Retype every record that appears below, unchanged.

==== Records for this task

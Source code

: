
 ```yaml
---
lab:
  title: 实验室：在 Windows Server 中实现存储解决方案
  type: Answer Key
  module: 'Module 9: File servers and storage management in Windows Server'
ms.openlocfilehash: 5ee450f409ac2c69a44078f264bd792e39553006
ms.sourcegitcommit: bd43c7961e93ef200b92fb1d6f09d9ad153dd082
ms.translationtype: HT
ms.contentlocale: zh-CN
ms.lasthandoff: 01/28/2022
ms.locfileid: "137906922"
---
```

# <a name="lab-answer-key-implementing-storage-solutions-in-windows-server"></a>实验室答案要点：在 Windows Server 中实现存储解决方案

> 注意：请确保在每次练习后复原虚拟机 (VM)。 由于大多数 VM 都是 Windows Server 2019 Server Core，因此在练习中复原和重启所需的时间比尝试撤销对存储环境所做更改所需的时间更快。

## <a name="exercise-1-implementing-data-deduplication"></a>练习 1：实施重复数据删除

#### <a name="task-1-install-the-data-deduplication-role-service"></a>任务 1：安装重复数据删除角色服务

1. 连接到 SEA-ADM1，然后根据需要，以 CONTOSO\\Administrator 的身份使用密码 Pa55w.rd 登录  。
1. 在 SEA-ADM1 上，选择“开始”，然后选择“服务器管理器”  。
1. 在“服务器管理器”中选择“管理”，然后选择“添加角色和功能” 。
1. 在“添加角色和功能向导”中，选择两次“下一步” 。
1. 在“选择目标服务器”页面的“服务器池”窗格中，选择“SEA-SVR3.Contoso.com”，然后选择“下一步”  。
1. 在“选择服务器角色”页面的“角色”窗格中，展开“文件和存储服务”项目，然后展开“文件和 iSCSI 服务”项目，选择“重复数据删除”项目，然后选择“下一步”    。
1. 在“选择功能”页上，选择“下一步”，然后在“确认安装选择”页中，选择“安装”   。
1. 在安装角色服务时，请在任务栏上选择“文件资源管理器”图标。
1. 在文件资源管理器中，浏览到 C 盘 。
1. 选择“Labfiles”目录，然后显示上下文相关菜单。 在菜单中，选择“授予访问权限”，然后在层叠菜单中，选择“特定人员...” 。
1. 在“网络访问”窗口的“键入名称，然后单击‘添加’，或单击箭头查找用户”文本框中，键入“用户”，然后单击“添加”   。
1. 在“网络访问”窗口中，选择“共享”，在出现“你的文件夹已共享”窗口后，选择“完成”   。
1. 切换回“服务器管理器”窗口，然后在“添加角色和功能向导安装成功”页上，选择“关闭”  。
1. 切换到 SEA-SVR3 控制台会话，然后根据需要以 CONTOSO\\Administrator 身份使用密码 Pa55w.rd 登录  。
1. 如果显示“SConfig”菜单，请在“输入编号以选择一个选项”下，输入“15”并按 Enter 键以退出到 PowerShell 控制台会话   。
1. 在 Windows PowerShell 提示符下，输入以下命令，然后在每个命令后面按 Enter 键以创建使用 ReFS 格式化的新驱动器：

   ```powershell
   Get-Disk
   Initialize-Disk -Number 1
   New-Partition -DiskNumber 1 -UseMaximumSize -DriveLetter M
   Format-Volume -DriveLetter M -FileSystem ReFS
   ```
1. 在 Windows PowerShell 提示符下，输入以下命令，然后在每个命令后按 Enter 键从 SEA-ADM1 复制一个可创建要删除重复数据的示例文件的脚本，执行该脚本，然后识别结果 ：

========

**Finished exercise**:
Source code

:
 ```yaml
---
lab:
  title: 实验室：在 Windows Server 中实现存储解决方案
  type: Answer Key
  module: 'Module 9: File servers and storage management in Windows Server'
ms.openlocfilehash: 5ee450f409ac2c69a44078f264bd792e39553006
ms.sourcegitcommit: bd43c7961e93ef200b92fb1d6f09d9ad153dd082
ms.translationtype: HT
ms.contentlocale: zh-CN
ms.lasthandoff: 01/28/2022
ms.locfileid: "137906922"
---
```

# <a name="lab-answer-key-implementing-storage-solutions-in-windows-server"></a>实验室答案要点：在 Windows Server 中实现存储解决方案

> 注意：请确保在每次练习后复原虚拟机 (VM)。 由于大多数 VM 都是 Windows Server 2019 Server Core，因此在练习中复原和重启所需的时间比尝试撤销对存储环境所做更改所需的时间更快。

## <a name="exercise-1-implementing-data-deduplication"></a>练习 1：实施重复数据删除

#### <a name="task-1-install-the-data-deduplication-role-service"></a>任务 1：安装重复数据删除角色服务

1. 连接到 SEA-ADM1，然后根据需要，以 CONTOSO\\Administrator 的身份使用密码 Pa55w.rd 登录  。
1. 在 SEA-ADM1 上，选择“开始”，然后选择“服务器管理器”  。
1. 在“服务器管理器”中选择“管理”，然后选择“添加角色和功能” 。
1. 在“添加角色和功能向导”中，选择两次“下一步” 。
1. 在“选择目标服务器”页面的“服务器池”窗格中，选择“SEA-SVR3.Contoso.com”，然后选择“下一步”  。
1. 在“选择服务器角色”页面的“角色”窗格中，展开“文件和存储服务”项目，然后展开“文件和 iSCSI 服务”项目，选择“重复数据删除”项目，然后选择“下一步”    。
1. 在“选择功能”页上，选择“下一步”，然后在“确认安装选择”页中，选择“安装”   。
1. 在安装角色服务时，请在任务栏上选择“文件资源管理器”图标。
1. 在文件资源管理器中，浏览到 C 盘 。
1. 选择“Labfiles”目录，然后显示上下文相关菜单。 在菜单中，选择“授予访问权限”，然后在层叠菜单中，选择“特定人员...” 。
1. 在“网络访问”窗口的“键入名称，然后单击‘添加’，或单击箭头查找用户”文本框中，键入“用户”，然后单击“添加”   。
1. 在“网络访问”窗口中，选择“共享”，在出现“你的文件夹已共享”窗口后，选择“完成”   。
1. 切换回“服务器管理器”窗口，然后在“添加角色和功能向导安装成功”页上，选择“关闭”  。
1. 切换到 SEA-SVR3 控制台会话，然后根据需要以 CONTOSO\\Administrator 身份使用密码 Pa55w.rd 登录  。
1. 如果显示“SConfig”菜单，请在“输入编号以选择一个选项”下，输入“15”并按 Enter 键以退出到 PowerShell 控制台会话   。
1. 在 Windows PowerShell 提示符下，输入以下命令，然后在每个命令后面按 Enter 键以创建使用 ReFS 格式化的新驱动器：

   ```powershell
   Get-Disk
   Initialize-Disk -Number 1
   New-Partition -DiskNumber 1 -UseMaximumSize -DriveLetter M
   Format-Volume -DriveLetter M -FileSystem ReFS
   ```
1. 在 Windows PowerShell 提示符下，输入以下命令，然后在每个命令后按 Enter 键从 SEA-ADM1 复制一个可创建要删除重复数据的示例文件的脚本，执行该脚本，然后识别结果 ：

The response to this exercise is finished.